Financial risk profile continues to be supported by strong cash accrual. Gearing improved to 0.65 time as on September 30, 2022, from 0.78 time a year ago; interest coverage ratio increased to 6.90 time from 6.22 times during this period.

 

Debt metrics are expected to moderate temporarily in fiscal 2023, but still remain comfortable, due to part debt funding of the proposed acquisition and consolidation of debt from books of DRAIPL. Annual cash accrual is estimated at over Rs.400 crores, adequate to meet repayment obligation and progressive repayment of term loans of Rs 353 crore in fiscal 2023, and Rs 100 crore in fiscal 2024. Capex going forward is expected to range between Rs.200-300 crore annually, and will be partly debt funded. The management has planned to gradually lower debt levels through progressive repayment of term loans and prudent working capital management. With continued healthy cash generation, moderate annual capex spend, and controlled working capital management, debt metrics are expected to witness a gradual improvement in fiscal 2024; for instance the ratio of debt to EBITDA is expected at ~1.5-1.6 times.

 

Weakness:

  • Capital-intensive business and large working capital requirement

Operations are intrinsically capex and working capital intensive. CAL incurred sizeable capex of Rs ~1,500 crore during fiscals 2017-2022, and in some cases, has set up capex ahead of demand. In case of higher uptick in end-market demand.

 

The company has to maintain large inventory, given its customer and product portfolios. Also, with a large clientele and strong export presence, receivables are sizeable and could get stretched during a slowdown; however, receivables marginally reduced in fiscal 2022. Given the nature of operations, creditors are also high. Yet, the company reduced payables to 137 days as on March 31, 2022 (162 days a year ago) to gain discount on cash purchases, resulting in marginal improvement in the total outside liabilities to tangible networth (TOL/TNW) ratio. Given multiple strategic business units and clients, operations will continue to be working capital intensive, and hence its prudent management remains critical.

 

  • Vulnerability to cyclical demand in end-user industries

The company caters to the auto, farm equipment, construction and earthmoving equipment, and locomotive industries, demand from which is typically linked to the economic activity. It is diversifying into non-auto industries, such as aluminium casting for power transmission and storage solutions, to mitigate the concentration risk. However, the business risk profile is likely to remain susceptible to sharp slowdown in the auto industry over the medium term, given that the segment accounts for over 50% of revenue. Any sharp downturn in the economy or industrial activity will also impact the company.

Liquidity: Adequate

Cash accrual is projected at more than Rs 400 crore in fiscal 2023 and expected to rise thereafter, being adequate to meet term debt repayment obligation of Rs 353 crore in fiscal 2023, and Rs 130 crore in fiscal 2024. Further, the company has adequate headroom in the form of unutilised bank limit of 60% through 12 months ended November 2022, and cash surpluses of Rs. 260 crore. Annual capex needs ranging from Rs.200-300 crore will be partly debt funded.

Outlook Positive

CAL will continue to benefit from its established market position, strong customer relationships and healthy operating efficiency. The financial risk profile will continue to remain healthy, supported by improving cash accrual, moderate capex needs and prudent working capital management.
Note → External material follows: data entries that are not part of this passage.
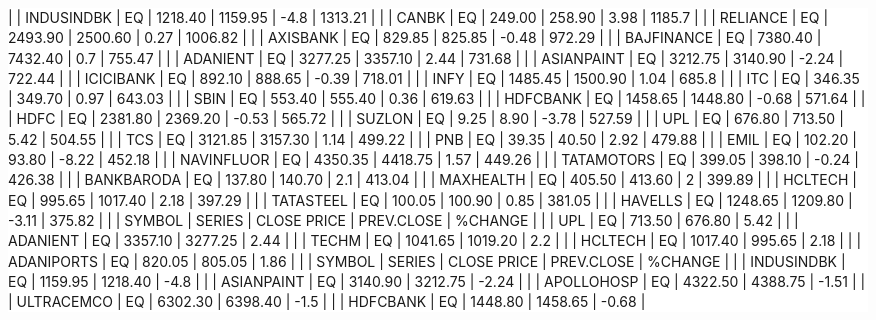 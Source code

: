 |  | INDUSINDBK | EQ | 1218.40 | 1159.95 | -4.8 | 1313.21 |
|  | CANBK | EQ | 249.00 | 258.90 | 3.98 | 1185.7 |
|  | RELIANCE | EQ | 2493.90 | 2500.60 | 0.27 | 1006.82 |
|  | AXISBANK | EQ | 829.85 | 825.85 | -0.48 | 972.29 |
|  | BAJFINANCE | EQ | 7380.40 | 7432.40 | 0.7 | 755.47 |
|  | ADANIENT | EQ | 3277.25 | 3357.10 | 2.44 | 731.68 |
|  | ASIANPAINT | EQ | 3212.75 | 3140.90 | -2.24 | 722.44 |
|  | ICICIBANK | EQ | 892.10 | 888.65 | -0.39 | 718.01 |
|  | INFY | EQ | 1485.45 | 1500.90 | 1.04 | 685.8 |
|  | ITC | EQ | 346.35 | 349.70 | 0.97 | 643.03 |
|  | SBIN | EQ | 553.40 | 555.40 | 0.36 | 619.63 |
|  | HDFCBANK | EQ | 1458.65 | 1448.80 | -0.68 | 571.64 |
|  | HDFC | EQ | 2381.80 | 2369.20 | -0.53 | 565.72 |
|  | SUZLON | EQ | 9.25 | 8.90 | -3.78 | 527.59 |
|  | UPL | EQ | 676.80 | 713.50 | 5.42 | 504.55 |
|  | TCS | EQ | 3121.85 | 3157.30 | 1.14 | 499.22 |
|  | PNB | EQ | 39.35 | 40.50 | 2.92 | 479.88 |
|  | EMIL | EQ | 102.20 | 93.80 | -8.22 | 452.18 |
|  | NAVINFLUOR | EQ | 4350.35 | 4418.75 | 1.57 | 449.26 |
|  | TATAMOTORS | EQ | 399.05 | 398.10 | -0.24 | 426.38 |
|  | BANKBARODA | EQ | 137.80 | 140.70 | 2.1 | 413.04 |
|  | MAXHEALTH | EQ | 405.50 | 413.60 | 2 | 399.89 |
|  | HCLTECH | EQ | 995.65 | 1017.40 | 2.18 | 397.29 |
|  | TATASTEEL | EQ | 100.05 | 100.90 | 0.85 | 381.05 |
|  | HAVELLS | EQ | 1248.65 | 1209.80 | -3.11 | 375.82 |
|  | SYMBOL | SERIES | CLOSE PRICE | PREV.CLOSE | %CHANGE |
|  | UPL | EQ | 713.50 | 676.80 | 5.42 |
|  | ADANIENT | EQ | 3357.10 | 3277.25 | 2.44 |
|  | TECHM | EQ | 1041.65 | 1019.20 | 2.2 |
|  | HCLTECH | EQ | 1017.40 | 995.65 | 2.18 |
|  | ADANIPORTS | EQ | 820.05 | 805.05 | 1.86 |
|  | SYMBOL | SERIES | CLOSE PRICE | PREV.CLOSE | %CHANGE |
|  | INDUSINDBK | EQ | 1159.95 | 1218.40 | -4.8 |
|  | ASIANPAINT | EQ | 3140.90 | 3212.75 | -2.24 |
|  | APOLLOHOSP | EQ | 4322.50 | 4388.75 | -1.51 |
|  | ULTRACEMCO | EQ | 6302.30 | 6398.40 | -1.5 |
|  | HDFCBANK | EQ | 1448.80 | 1458.65 | -0.68 |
Rating Sensitivity factors

Upward factors

  • Steady business performance, supported by diversification of revenue streams, resulting in healthy cash accrual
  • Prudent capital spending and working capital management, leading to continued improvement in the debt metrics; for instance debt to EBIDTA ratio of ~ 1.50-1.60 times by fiscal 2024

 

Downward factors

  • Significantly weak operating performance, resulting in lower-than-expected cash accrual
  • Large, debt-funded capex or acquisition or significant stretch in the working capital cycle, with debt to EBIDTA ratio in excess of 2.25-2.50 times

About the Company

Incorporated in 1986 in Coimbatore, Tamil Nadu, by Mr S Ravi, CAL manufactures several components and sub-assemblies on supply and job-work basis according to client specifications in the auto, industrial and engineering segments. Key products in the auto segment include power train products, cylinder blocks, cylinder heads, cam shafts and crank cases for CVs, sports utility vehicles, two-wheelers, farm equipment and earthmoving and construction equipment.

 

The company also has a non-ferrous sand foundry catering to power transmission equipment manufacturers. Its industrial and engineering segment has a wide range of products, including industrial gears, storage solutions, material handling and locomotive engine components. CAL has a tool room that supplies dies for injection moulding and mould base. Moreover, it manufactures special-purpose machines for metal and non-metal cutting. 

 

Post the initial public offering (IPO), the promoter and promoter group continue to hold majority stake of 58.77% in CAL, while 5.48% is held by Marina III Singapore Pte Ltd and 4.79% by International Finance Corporation (IFC) as on Dec 2022. Pre-IPO, Marina III and IFC held 15.5% and 14.1% stakes, respectively, in CAL.

 

For the first six months of fiscal 2023, CAL reported profit after tax (PAT) of Rs 116 crore on operating income of Rs 1,447 crore compared with PAT of Rs 73 crore on operating income of Rs 1,000 crore, respectively, during the corresponding period of the previous fiscal.

Key Financial Indicators

As on / for the period ended March 31

 

2022

2021

Revenue

Rs crore

2206

1546

PAT

Rs crore

160

97

PAT margin

%

7.3

6.3

Adjusted debt/adjusted networth

Times

0.65

0.72

Interest coverage

Times

6.3

4.2

 

Any other information: Not applicable

Note on complexity levels of the rated instrument:
CRISIL Ratings` complexity levels are assigned to various types of financial instruments and are included (where applicable) in the 'Annexure - Details of Instrument' in this Rating Rationale.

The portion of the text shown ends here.